Did you know that Australia is home to all of those trendy healthy foods like acai bowls, avocado toast, muesli and everything else that is good in life? Neither did I. I thought that all of that started in California. Nope. There is a fresh food store or restaurant on almost every block offering these varieties of foods or ingredients so that you can make them yourself. This past week I took a day trip to Bondi Beach and ate at the highly recommended Speedo's Cafe, which offers a variety of dishes from soft shell crab burgers to vegan pancakes, classifying them as "Mean", "Clean" and "In-Between". I ordered everything on the menu. That's a lie. I really wanted to, though. What I did end up ordering was a Coconut Chia Pot (pictured above, an "In-Between" choice), basically a work of food art bottled up in a mason jar containing cocowhip, blueberries, strawberries, watermelon, veganola and macqui. I never knew that healthy could taste so good.

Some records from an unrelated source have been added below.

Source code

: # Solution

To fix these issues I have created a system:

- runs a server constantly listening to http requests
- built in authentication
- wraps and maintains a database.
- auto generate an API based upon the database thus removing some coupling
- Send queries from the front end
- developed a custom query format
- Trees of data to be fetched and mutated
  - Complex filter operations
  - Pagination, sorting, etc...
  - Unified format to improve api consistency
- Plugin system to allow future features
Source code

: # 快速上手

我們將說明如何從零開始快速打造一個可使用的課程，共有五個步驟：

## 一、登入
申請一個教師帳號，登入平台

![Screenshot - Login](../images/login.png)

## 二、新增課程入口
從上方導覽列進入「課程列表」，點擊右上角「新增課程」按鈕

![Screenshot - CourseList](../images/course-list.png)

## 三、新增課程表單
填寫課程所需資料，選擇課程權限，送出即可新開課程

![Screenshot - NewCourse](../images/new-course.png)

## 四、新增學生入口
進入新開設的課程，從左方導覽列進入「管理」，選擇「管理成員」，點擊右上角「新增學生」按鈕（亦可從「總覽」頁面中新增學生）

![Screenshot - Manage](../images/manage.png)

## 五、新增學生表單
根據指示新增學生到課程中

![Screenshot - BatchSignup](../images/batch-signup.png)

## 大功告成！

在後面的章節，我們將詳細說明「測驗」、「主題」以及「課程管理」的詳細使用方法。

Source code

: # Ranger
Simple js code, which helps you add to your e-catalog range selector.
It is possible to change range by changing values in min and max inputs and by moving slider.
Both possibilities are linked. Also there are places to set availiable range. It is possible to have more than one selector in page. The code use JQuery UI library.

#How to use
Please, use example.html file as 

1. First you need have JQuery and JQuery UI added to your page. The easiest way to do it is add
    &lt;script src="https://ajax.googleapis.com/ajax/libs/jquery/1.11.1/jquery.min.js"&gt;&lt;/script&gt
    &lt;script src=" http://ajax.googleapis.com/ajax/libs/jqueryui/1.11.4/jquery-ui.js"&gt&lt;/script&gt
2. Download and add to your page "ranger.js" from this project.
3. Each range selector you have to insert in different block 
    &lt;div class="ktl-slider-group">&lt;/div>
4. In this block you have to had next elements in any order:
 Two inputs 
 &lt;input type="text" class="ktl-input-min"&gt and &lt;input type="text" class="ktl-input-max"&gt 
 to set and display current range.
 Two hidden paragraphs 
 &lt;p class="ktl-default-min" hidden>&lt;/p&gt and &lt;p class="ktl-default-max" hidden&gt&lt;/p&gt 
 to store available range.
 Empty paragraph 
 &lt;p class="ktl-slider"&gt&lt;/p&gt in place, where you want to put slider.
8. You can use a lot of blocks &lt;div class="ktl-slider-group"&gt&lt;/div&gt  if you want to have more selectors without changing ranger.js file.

Barramundi over roasted potatoes with a lemon aioli sauce

Barramundi over roasted potatoes with a lemon aioli sauce

The next thing I want to talk about is fish. Typically I'm not a huge fish lover, at least not like some people I know who could literally eat salmon every night (you know who you are). You're probably aware that Australia is a giant island with tons of water surrounding it, hence TONS OF FRESH AMAZING FISH. One of the first nights that I was here I felt daring and ordered barramundi for lunch. I'd never even heard of barramundi before, so I asked the waiter what it was and he explained that it was a "light, white fish". It's also know as the Asian Sea Bass. My taste buds died and went to fish heaven when he brought my meal out, as they would do several more times in the weeks and meals that followed. At a restaurant near Manly Beach, I tried fried calamari and giant prawns with chips (a small step up from plain ol' fish and chips). Fried calamari is one of my favorite foods, so I figured it was a safe choice. The calamari rings were basically as thick as one of my fingers, and yet still so soft and flavorful. They weren't at all chewy or rubbery like squid sometimes tends to be. The prawns were, in fact, giant and also delicious. 

I think this was salmon?

I think this was salmon?

Oh and sushi. I went to a tiny place in the trendy Newtown neighborhood of Sydney. It was called Sushi Train and they served their sushi on a conveyer belt. In case you're not familiar with the term "conveyer belt sushi", as I wasn't a few days ago, they basically put small plates of sushi and rolls on a slow moving conveyer belt and you just go at it. Let me tell you, it was one of the most stressful experiences of my life. The sushi started rolling past me and all of a sudden I had no idea what I wanted, or what anything even was. The first dish I grabbed looked amazing, but didn't even end up being fish. It was chicken disguised as fish in a sea of avocado, seaweed and soy sauce designs. I made the same mistake when grabbing my second dish and thought that sun-dried tomato was chopped tuna. Luckily, both dishes were good and I was able to easily pick out the fish dishes for the rest of my meal. I tried the salmon and tuna and some fishes that I don't even know the names of. Everything was delicious and everything was fresh. I think that next time I'd opt for a restaurant where I actually know what I'm eating, though. But it was definitely an experience!

I could write a book about all of the food that they have here. I could probably spend an entire lifetime just trying every different type of food and restaurant that Sydney has to offer. I'm already so tempted to go back to some of the restaurants I've tried, but there is so much still out there. I have yet to even see kangaroo or crocodile on a menu and I've avoided vegemite like the plague. I know, I know - it's a traditional Australian cuisine that I really do have to try. If I brought myself to try snails in Spain, I know that I'll be able to talk myself into trying vegemite at some point while I'm here. Just give me a chance to enjoy all of the good food they have to offer first. Oh, and you can totally buy peanut butter here and it's not even that expensive (unlike everything else - if you're coming to Australia, prepare yourself to drop some serious $$$$ on food).